== Data records

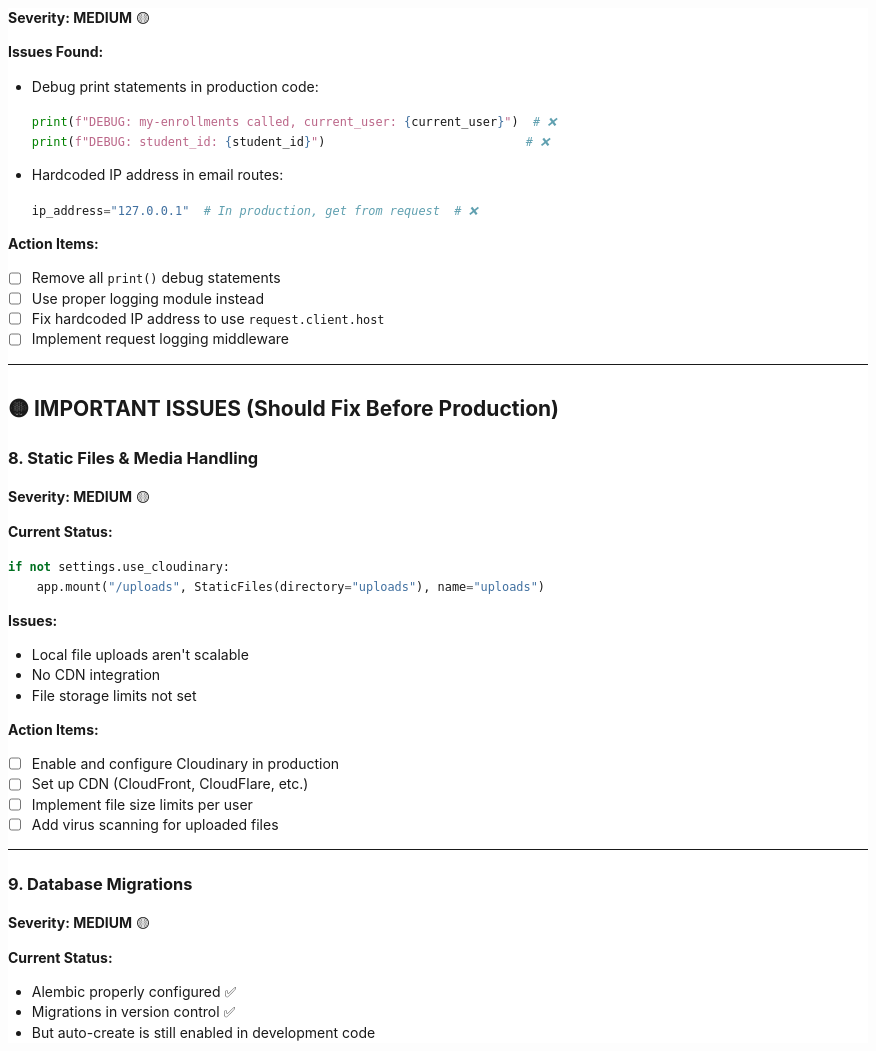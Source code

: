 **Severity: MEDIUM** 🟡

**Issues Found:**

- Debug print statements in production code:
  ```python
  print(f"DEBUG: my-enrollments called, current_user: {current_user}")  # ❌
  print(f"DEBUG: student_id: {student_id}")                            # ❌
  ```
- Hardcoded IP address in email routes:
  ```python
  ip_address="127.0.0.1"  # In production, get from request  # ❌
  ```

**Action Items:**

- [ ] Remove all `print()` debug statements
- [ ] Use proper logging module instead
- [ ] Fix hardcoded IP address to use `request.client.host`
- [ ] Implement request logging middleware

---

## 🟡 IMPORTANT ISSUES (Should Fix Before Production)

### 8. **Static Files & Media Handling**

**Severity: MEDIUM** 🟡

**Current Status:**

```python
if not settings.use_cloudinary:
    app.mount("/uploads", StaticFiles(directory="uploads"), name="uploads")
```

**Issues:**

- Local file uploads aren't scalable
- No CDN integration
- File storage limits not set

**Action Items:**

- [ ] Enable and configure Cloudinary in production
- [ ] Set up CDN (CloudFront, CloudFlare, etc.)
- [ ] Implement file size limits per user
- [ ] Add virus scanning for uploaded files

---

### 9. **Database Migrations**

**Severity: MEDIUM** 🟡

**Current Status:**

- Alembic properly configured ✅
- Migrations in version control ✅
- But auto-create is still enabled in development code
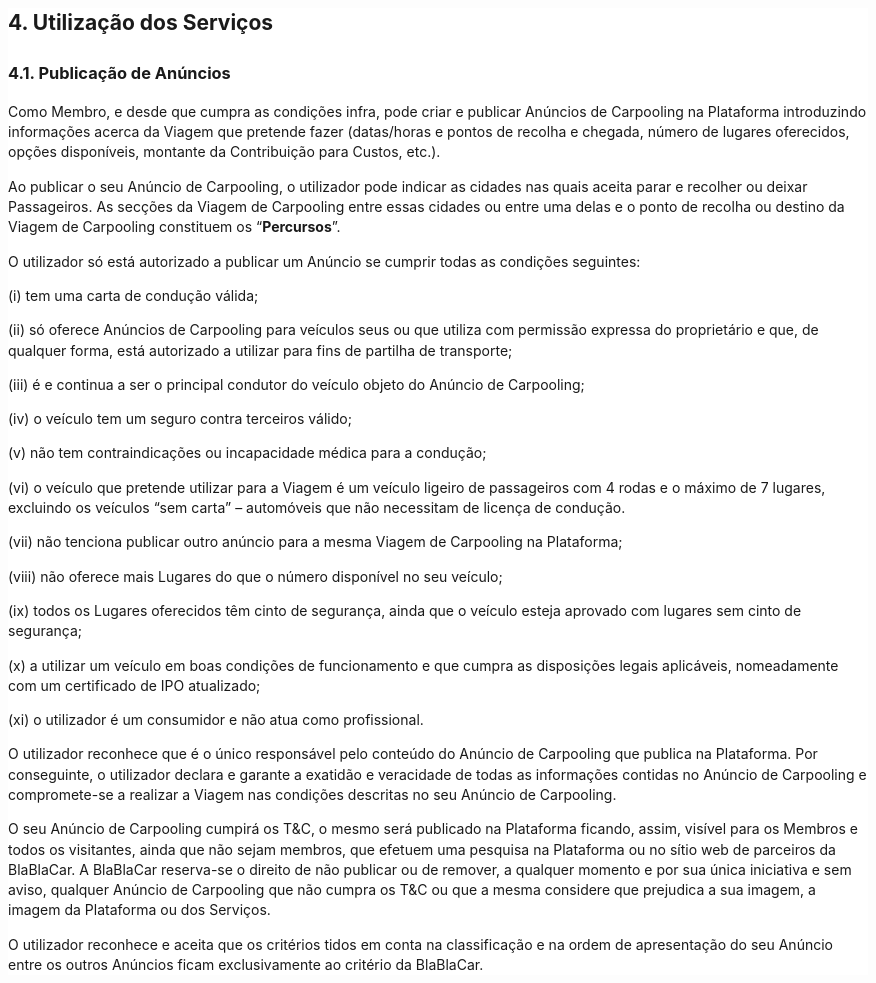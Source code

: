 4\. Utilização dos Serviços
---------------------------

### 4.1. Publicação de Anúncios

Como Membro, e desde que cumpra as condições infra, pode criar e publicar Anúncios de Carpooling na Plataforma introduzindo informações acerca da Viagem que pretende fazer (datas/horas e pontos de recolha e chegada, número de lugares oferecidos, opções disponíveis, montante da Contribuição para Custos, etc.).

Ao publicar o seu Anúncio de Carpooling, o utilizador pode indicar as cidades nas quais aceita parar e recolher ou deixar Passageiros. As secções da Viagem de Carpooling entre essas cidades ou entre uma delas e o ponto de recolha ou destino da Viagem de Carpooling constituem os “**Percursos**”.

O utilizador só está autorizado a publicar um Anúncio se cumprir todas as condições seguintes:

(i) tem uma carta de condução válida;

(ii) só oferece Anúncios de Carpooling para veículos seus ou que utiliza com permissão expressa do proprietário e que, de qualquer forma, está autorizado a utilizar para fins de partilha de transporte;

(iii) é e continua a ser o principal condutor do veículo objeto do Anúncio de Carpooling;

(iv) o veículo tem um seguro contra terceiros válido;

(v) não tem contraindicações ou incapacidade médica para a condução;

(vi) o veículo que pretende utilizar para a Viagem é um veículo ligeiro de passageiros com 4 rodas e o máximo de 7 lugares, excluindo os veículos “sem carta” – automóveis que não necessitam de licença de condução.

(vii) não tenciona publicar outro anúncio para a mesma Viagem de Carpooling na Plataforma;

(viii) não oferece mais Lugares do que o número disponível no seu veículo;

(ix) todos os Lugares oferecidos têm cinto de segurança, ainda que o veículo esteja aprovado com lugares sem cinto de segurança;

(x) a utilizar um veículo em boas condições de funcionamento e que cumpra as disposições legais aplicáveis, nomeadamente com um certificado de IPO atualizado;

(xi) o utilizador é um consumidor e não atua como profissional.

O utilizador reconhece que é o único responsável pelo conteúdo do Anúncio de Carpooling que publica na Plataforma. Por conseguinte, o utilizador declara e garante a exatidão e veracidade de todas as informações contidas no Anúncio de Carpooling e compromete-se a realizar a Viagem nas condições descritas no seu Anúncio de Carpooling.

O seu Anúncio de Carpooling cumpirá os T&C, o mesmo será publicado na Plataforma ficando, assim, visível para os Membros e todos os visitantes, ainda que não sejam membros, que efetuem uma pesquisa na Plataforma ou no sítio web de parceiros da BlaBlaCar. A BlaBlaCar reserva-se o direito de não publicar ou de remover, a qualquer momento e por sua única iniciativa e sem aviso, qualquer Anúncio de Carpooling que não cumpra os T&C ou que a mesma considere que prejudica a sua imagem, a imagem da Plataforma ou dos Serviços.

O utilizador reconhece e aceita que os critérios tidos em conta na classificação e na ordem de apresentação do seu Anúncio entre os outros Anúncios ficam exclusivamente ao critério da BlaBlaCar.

====
== Data records

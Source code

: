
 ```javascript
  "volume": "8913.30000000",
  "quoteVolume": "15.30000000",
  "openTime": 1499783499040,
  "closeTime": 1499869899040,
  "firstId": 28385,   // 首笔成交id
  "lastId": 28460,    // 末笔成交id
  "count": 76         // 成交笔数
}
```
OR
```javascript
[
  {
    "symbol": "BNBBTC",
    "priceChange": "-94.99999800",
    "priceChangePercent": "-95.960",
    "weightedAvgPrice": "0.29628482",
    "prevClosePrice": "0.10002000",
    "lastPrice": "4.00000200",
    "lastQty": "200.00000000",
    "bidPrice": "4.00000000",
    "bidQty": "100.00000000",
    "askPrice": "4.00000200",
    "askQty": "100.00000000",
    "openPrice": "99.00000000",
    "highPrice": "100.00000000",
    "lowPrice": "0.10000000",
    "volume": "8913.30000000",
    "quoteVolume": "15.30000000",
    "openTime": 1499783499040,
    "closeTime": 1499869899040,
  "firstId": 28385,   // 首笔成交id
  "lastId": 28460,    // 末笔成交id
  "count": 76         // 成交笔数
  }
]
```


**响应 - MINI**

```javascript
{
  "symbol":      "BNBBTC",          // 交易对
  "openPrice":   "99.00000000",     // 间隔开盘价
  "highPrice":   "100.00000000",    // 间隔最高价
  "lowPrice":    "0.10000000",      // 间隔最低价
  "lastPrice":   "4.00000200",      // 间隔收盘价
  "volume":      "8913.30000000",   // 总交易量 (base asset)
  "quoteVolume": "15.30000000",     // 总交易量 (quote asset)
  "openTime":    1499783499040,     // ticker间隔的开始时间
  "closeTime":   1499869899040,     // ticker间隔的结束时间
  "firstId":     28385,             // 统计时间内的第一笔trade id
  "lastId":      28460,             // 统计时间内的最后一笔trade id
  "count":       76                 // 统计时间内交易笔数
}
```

====

▸ What you should do:
Return every line holding the word "utilizador" from the records.

▸ Response box:
Ao publicar o seu Anúncio de Carpooling, o utilizador pode indicar as cidades nas quais aceita parar e recolher ou deixar Passageiros. As secções da Viagem de Carpooling entre essas cidades ou entre uma delas e o ponto de recolha ou destino da Viagem de Carpooling constituem os “**Percursos**”.
O utilizador só está autorizado a publicar um Anúncio se cumprir todas as condições seguintes:
(xi) o utilizador é um consumidor e não atua como profissional.
O utilizador reconhece que é o único responsável pelo conteúdo do Anúncio de Carpooling que publica na Plataforma. Por conseguinte, o utilizador declara e garante a exatidão e veracidade de todas as informações contidas no Anúncio de Carpooling e compromete-se a realizar a Viagem nas condições descritas no seu Anúncio de Carpooling.
O utilizador reconhece e aceita que os critérios tidos em conta na classificação e na ordem de apresentação do seu Anúncio entre os outros Anúncios ficam exclusivamente ao critério da BlaBlaCar.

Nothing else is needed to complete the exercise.